- From: Erik Wilde <dret@berkeley.edu>
- Date: Tue, 04 Nov 2008 11:01:49 -0800
- To: Subbu Allamaraju <subbu@subbu.org>
- CC: Mike Schinkel <mikeschinkel@gmail.com>, "'Mark Nottingham'" <mnot@mnot.net>, "'Ian Hickson'" <ian@hixie.ch>, "'Jerome Louvel'" <contact@noelios.com>, whatwg@lists.whatwg.org, uri@w3.org, rest-discuss@yahoogroups.com
hello. > If I understand correctly, Mike's argument for supporting templates is > to avoid requiring JS support. So, a RESTful server that needs to be > consumed by a browser without requiring JS support has just one option - > that is to use a media type that can be recognized by browsers, which is > HTML. That is, it uses (X)HTML representations, supports query > parameters and forms.
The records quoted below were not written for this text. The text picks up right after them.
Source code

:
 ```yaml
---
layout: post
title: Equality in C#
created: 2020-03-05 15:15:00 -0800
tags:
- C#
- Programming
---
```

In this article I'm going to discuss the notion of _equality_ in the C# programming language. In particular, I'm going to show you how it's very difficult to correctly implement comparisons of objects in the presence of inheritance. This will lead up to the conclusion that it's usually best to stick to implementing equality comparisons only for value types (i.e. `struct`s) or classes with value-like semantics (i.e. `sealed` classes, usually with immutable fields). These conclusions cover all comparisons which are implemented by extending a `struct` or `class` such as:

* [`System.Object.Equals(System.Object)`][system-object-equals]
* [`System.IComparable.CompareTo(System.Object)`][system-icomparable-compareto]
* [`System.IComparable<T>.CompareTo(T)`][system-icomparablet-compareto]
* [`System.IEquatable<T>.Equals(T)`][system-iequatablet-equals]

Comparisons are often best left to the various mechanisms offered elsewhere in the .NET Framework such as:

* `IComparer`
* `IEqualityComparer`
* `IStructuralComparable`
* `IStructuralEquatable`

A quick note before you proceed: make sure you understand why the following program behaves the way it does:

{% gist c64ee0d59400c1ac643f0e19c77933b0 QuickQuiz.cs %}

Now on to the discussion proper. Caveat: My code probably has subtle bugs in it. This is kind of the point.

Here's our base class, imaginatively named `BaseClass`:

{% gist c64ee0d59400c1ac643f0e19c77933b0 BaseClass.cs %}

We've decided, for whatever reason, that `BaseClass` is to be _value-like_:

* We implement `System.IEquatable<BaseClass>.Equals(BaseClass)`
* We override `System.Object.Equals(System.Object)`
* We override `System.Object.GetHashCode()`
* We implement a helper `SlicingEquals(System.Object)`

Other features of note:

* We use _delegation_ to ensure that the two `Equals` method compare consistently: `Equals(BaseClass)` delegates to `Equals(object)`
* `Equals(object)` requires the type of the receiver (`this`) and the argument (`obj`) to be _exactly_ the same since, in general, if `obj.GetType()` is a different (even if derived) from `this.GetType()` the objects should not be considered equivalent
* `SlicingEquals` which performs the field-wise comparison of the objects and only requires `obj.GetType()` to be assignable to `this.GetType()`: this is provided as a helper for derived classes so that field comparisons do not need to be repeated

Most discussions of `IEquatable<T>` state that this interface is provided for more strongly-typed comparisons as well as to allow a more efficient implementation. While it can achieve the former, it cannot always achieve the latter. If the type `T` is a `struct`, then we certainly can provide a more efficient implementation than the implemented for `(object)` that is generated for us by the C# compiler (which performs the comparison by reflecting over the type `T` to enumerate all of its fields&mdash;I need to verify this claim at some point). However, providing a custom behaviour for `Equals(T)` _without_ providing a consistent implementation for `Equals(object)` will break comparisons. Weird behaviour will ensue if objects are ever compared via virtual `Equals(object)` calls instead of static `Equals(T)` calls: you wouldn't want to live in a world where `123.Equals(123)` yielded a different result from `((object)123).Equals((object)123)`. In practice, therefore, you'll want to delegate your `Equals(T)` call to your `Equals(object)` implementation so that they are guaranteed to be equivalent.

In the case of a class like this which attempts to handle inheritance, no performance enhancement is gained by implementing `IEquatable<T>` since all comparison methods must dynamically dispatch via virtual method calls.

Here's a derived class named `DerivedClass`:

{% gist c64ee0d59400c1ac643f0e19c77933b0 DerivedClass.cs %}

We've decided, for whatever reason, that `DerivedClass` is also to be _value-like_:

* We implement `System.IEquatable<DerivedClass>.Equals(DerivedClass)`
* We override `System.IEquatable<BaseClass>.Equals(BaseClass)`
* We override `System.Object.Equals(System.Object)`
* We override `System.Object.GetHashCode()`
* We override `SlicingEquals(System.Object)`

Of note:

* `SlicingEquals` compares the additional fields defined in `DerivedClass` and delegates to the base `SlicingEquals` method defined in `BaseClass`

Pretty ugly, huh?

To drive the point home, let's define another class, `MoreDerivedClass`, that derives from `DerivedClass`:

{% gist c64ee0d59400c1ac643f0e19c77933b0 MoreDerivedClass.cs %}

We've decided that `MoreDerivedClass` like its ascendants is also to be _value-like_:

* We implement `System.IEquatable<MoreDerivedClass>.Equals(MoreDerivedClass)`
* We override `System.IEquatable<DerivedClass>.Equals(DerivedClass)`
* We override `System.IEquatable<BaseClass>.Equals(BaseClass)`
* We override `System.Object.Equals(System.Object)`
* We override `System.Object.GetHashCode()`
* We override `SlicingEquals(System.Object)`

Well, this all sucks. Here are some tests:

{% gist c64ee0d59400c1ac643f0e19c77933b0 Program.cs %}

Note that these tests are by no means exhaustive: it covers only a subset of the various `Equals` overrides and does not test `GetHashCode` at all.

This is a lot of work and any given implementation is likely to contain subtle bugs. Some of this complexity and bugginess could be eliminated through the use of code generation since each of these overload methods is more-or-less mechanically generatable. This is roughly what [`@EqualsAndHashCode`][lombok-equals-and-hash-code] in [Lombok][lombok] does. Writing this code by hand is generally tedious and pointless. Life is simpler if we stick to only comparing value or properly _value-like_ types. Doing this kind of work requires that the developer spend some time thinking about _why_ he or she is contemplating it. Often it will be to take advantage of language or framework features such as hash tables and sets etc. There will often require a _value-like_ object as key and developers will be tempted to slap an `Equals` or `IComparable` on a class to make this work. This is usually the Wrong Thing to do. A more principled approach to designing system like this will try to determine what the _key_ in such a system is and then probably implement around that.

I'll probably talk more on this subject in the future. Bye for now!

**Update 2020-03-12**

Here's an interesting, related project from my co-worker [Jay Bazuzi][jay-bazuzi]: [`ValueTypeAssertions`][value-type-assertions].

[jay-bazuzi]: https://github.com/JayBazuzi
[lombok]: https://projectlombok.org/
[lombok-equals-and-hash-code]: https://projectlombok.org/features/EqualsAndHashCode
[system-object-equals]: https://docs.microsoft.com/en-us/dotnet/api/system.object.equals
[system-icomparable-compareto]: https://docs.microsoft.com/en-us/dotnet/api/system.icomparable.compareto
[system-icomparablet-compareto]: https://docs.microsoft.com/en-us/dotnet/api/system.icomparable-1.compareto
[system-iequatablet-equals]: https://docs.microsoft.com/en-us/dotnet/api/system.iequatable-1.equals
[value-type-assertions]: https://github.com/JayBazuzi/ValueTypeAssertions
The so-called API server therefore becomes a web > server. supported representations can be determined dynamically by content negotiation, and the idea would exactly be that there is no difference between these two things you call "API server" and "web server". they are RESTful servers supporting RESTful interactions. some of them may decide to support XHTML representations, others may not. but i don't think we should make that distinction of servers; on the contrary, i think the web should take every step possible into a direction where that perceived difference between "API servers" and "web servers" disappears, and where technologies that somehow create that distinction (such as HTML forms) are fixed (with reasonable transition strategies in place). cheers, dret.